[Plain-text document sources]

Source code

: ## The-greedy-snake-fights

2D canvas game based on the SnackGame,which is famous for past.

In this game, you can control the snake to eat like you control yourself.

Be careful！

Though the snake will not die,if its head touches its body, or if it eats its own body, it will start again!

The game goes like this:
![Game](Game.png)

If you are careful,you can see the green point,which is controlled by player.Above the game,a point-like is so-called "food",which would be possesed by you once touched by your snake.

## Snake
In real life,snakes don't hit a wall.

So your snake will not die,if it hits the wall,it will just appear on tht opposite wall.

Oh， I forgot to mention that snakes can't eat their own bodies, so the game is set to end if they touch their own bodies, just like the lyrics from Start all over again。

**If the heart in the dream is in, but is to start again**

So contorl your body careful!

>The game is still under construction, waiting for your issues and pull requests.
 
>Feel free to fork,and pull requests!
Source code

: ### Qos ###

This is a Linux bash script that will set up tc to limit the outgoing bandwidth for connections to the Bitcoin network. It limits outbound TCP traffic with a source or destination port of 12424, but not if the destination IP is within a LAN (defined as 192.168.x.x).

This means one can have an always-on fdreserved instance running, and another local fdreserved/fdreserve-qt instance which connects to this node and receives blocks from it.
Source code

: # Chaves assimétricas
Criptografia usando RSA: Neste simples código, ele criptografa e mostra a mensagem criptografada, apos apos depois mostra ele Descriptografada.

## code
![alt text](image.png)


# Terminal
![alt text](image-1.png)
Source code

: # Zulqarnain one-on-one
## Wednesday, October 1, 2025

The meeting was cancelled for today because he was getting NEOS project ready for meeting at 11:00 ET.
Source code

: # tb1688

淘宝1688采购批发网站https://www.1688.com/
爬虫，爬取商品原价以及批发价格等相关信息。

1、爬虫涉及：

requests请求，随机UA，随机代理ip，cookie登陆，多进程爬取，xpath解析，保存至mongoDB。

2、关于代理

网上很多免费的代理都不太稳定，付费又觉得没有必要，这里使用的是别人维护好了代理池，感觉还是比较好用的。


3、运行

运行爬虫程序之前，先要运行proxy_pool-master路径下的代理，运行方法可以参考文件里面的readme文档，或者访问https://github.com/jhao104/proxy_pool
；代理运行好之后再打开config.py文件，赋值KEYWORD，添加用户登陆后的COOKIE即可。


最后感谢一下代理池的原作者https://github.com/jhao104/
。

Task to complete — With the line that has "The game goes" as the first and the line that has "and pull requests." as the last, repeat exactly that run of lines above and no more.

Response area —
The game goes like this:
![Game](Game.png)

If you are careful,you can see the green point,which is controlled by player.Above the game,a point-like is so-called "food",which would be possesed by you once touched by your snake.

## Snake
In real life,snakes don't hit a wall.

So your snake will not die,if it hits the wall,it will just appear on tht opposite wall.

Oh， I forgot to mention that snakes can't eat their own bodies, so the game is set to end if they touch their own bodies, just like the lyrics from Start all over again。

**If the heart in the dream is in, but is to start again**

So contorl your body careful!

>The game is still under construction, waiting for your issues and pull requests.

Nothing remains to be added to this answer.